Cisco vous recommande de prendre connaissance des rubriques suivantes :

  • CUCM
  • Cisco VCS ou autoroute de Cisco

Composants utilisés

Les informations contenues dans ce document sont basées sur les versions de matériel et de logiciel suivantes :

  • CUCM
  • Cisco VCS ou autoroute de Cisco

Remarque: Cet article utilise les Produits d'autoroute de Cisco aux fins de l'explication (sauf là où indiqué), mais les informations s'appliquent également si votre déploiement utilise Cisco VCS.

Les informations contenues dans ce document ont été créées à partir des périphériques d'un environnement de laboratoire spécifique. Tous les périphériques utilisés dans ce document ont démarré avec une configuration effacée (par défaut). Si votre réseau est opérationnel, assurez-vous que vous comprenez l'effet potentiel de toute commande.

Informations générales

Conditions

  • Appels de Protocole SIP (Session Initiation Protocol) conduits entre CUCM et autoroute
  • Le cryptage de medias est meilleur effort/facultatif entre l'autoroute-C et le CUCM

Description

Il y a eu des difficultés signalées pour la configuration du cryptage de medias de meilleur effort pour les appels de SIP qui sont conduits entre CUCM et VCS/Expressway. Une mauvaise configuration commune affecte la signalisation des medias chiffrés, par l'intermédiaire du protocole de transport en temps réel sécurisé (SRTP), qui entraîne la panne des appels chiffrés par meilleur effort quand le transport entre CUCM et autoroute n'est pas sécurisé.
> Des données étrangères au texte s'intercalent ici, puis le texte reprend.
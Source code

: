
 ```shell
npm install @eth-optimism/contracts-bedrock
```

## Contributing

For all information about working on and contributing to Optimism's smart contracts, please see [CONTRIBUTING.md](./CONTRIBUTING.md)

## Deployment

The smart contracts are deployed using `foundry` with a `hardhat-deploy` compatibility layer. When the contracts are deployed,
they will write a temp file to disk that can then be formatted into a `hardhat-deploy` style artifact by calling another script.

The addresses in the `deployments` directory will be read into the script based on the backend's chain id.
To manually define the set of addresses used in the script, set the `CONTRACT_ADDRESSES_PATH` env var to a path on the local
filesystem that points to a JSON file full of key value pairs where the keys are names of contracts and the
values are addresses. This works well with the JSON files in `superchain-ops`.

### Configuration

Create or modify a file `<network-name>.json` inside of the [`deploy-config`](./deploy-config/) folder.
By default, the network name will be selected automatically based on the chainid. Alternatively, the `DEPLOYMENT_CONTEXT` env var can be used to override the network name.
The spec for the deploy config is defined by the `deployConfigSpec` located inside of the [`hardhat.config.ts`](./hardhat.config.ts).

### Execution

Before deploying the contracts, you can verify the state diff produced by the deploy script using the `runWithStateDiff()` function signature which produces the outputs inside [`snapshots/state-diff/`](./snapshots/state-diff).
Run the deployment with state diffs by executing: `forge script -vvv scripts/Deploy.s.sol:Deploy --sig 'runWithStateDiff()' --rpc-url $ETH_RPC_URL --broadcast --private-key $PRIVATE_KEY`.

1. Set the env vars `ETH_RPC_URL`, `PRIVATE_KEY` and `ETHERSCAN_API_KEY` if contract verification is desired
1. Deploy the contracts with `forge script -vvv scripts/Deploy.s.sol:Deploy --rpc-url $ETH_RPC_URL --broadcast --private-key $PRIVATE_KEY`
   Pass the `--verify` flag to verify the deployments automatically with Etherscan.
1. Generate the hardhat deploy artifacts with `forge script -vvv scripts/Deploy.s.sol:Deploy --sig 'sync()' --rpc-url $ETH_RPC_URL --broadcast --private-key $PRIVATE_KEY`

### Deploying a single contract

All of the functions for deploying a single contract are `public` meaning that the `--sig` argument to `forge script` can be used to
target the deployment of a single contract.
Si le transport n'est pas sécurisé, alors la signalisation de cryptage de medias pourrait être lue par une oreille indiscrète. Dans ce cas, les informations de signalisation de cryptage de medias sont éliminées de la Session Description Protocol (SDP). Cependant, il est possible de configurer CUCM pour envoyer (et compter recevoir) le cryptage de medias signalant au-dessus d'une connexion sans garantie. Vous pouvez travailler autour de cette mauvaise configuration dans une de deux manières, dépendant au moment si les appels sont joncteur réseau-side conduit ou ligne-side à CUCM.

Joncteur réseau-side et exemples de Ligne-side

Joncteur réseau-side : Un joncteur réseau de SIP est configuré sur CUCM vers l'autoroute. Une zone voisine correspondante est configurée sur l'autoroute vers CUCM. Vous auriez besoin d'un joncteur réseau si vous vouliez que (l'autoroute n'est pas un registrar, mais VCS est) les points finaux VCS-enregistrés appelassent des points finaux CUCM-enregistrés. Un autre exemple serait d'activer H.323 le dialogue dans votre déploiement.
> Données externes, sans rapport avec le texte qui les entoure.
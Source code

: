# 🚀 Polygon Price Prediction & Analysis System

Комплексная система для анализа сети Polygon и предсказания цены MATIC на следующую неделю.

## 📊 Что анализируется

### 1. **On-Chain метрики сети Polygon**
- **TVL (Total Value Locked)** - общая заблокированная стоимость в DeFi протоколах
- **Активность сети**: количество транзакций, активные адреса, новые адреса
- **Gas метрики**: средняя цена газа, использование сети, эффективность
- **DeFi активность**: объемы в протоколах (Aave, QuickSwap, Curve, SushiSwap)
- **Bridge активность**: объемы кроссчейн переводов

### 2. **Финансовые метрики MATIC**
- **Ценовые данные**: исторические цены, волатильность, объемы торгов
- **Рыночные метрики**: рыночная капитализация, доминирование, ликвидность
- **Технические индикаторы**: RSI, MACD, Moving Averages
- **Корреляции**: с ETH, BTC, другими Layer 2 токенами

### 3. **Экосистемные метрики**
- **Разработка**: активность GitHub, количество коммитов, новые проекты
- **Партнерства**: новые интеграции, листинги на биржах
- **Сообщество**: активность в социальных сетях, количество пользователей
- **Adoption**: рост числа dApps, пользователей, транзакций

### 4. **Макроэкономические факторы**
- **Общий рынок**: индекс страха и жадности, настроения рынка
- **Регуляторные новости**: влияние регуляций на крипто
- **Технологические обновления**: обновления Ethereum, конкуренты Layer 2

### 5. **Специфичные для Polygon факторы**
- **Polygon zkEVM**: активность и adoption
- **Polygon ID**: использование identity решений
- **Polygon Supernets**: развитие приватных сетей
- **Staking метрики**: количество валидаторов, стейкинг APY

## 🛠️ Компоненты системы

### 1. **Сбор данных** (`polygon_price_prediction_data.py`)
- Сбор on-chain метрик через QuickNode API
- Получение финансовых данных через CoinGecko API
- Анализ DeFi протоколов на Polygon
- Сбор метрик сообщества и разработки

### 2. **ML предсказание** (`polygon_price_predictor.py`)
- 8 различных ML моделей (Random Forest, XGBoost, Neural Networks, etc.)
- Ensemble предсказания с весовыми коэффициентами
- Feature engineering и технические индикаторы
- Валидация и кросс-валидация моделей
Ligne-side : les appels de Ligne-side vont directement à CUCM, pas par l'intermédiaire d'un joncteur réseau. Si tous les enregistrement et Contrôle d'appel est fourni par CUCM, votre déploiement ne pourrait pas exiger un joncteur réseau à l'autoroute. Par exemple, si l'autoroute est déployée purement pour le mobile et l'Accès à distance (MRA), il proxys que le ligne-side appelle des points finaux externes à CUCM.

Stratégie de réduction

S'il y a un joncteur réseau de SIP entre CUCM et autoroute, un script de normalisation sur le CUCM réécrit le SDP convenablement de sorte que l'appel de cryptage de meilleur effort ne soit pas rejeté. Ce script est automatiquement installé avec des versions ultérieures de CUCM, mais si vous faites rejeter des appels chiffrés par meilleur effort, Cisco recommande que vous téléchargiez et installiez le dernier script de vcs-interop pour votre version de CUCM.

Si l'appel va le ligne-side à CUCM, alors CUCM compte voir l'en-tête de x-Cisco-srtp-retour si le cryptage de medias est facultatif. Si CUCM ne voit pas cette en-tête, elle considère comme étant l'appel cryptage-obligatoire. Le soutien de cette en-tête a été ajouté à l'autoroute dans la version X8.2, ainsi Cisco recommande X8.2 ou plus tard pour MRA (périphérie de Collaboration).

Configurez

configuration de Ligne-side

[CUCM] <--meilleur effort--> [autoroute-C] <--obligatoire--> [autoroute-e] <--obligatoire--> [point final]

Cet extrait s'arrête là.